Na hora da dor e do sofrimento devemos orar a Deus por cura e libertação. Orar mesmo, pois esta oração lhe é muito agradável. Mas quando a cura não vem, devemos fazer o mesmo que Paulo fez e nos abandonarmos nas mãos de Deus e à sua vontade. Repito: Deus pode tudo e Deus sabe o que faz. A sua vontade sempre é a melhor para a nossa verdadeira felicidade. Esta é verdadeira fé cheia de humildade e obediência. Pois os sofrimentos do momento presente não se comparam com a glória futura que deverá ser revelada em nós. Todas as coisas concorrem para o bem dos que amam a Deus, daqueles que são chamados segundo o projeto dele. E nada poderá nos separar do amor de Deus revelado em Jesus Crucificado, nem mesmo a morte!

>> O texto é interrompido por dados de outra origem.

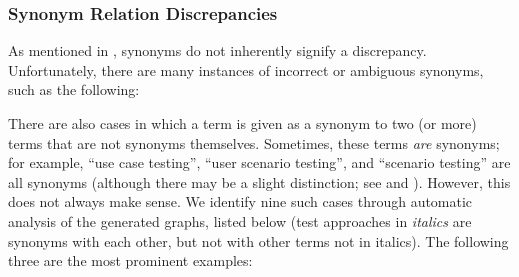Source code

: \ifnotpaper
    \begin{landscape}
        
    \end{landscape}
\else %
\fi

\subsubsection{Synonym Relation Discrepancies}
\label{syns}

As mentioned in , synonyms do not inherently signify a
discrepancy. Unfortunately, there are many instances of incorrect or ambiguous
synonyms, such as the following:



\label{multiSyns}
There are also cases in which a term is given as a synonym to two (or more)
terms that are not synonyms themselves. Sometimes, these terms
\emph{are} synonyms; for example, \citetISTQB{} 
``use case testing'', ``user scenario testing'', and ``scenario testing'' are
all synonyms (although there may be a slight distinction; see
 and ).
%
%
%
%
However, this does not always make sense. We identify nine
such cases through automatic analysis of the generated graphs\ifnotpaper,
listed below (test approaches in \emph{italics} are synonyms with each other,
but not with other terms not in italics)\else. The following three are the most prominent examples\fi:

Concluímos com São Paulo professando a nossa fé no Deus da Vida Eterna que começa neste mundo e se prolonga por toda eternidade:

 

Fl 1,19 De fato, sei que tudo isso (os sofrimentos e prisões) há de servir para a minha salvação, através das orações de vocês e do Espírito de Jesus Cristo, que me socorre. 20 O que desejo e espero é não fracassar, mas, agora como sempre, manifestar com toda a coragem a glória de Cristo em meu corpo, tanto na vida, como na morte. 21 Pois para mim o viver é Cristo e o morrer é lucro. 22 Mas, se eu ainda continuar vivendo, poderei fazer algum trabalho útil. Por isso é que não sei bem o que escolher. 23 Fico na indecisão: meu desejo é partir dessa vida e estar com Cristo, e isso é muito melhor. 24 No entanto, por causa de vocês, é mais necessário que eu continue a viver. 25 Convencido disso, sei que vou ficar com vocês. Sim, vou ficar com todos vocês, para ajudá-los a progredir e a ter alegria na fé. 26 Assim, quando eu voltar para junto de vocês, o orgulho de vocês em Jesus Cristo irá aumentar por causa de mim.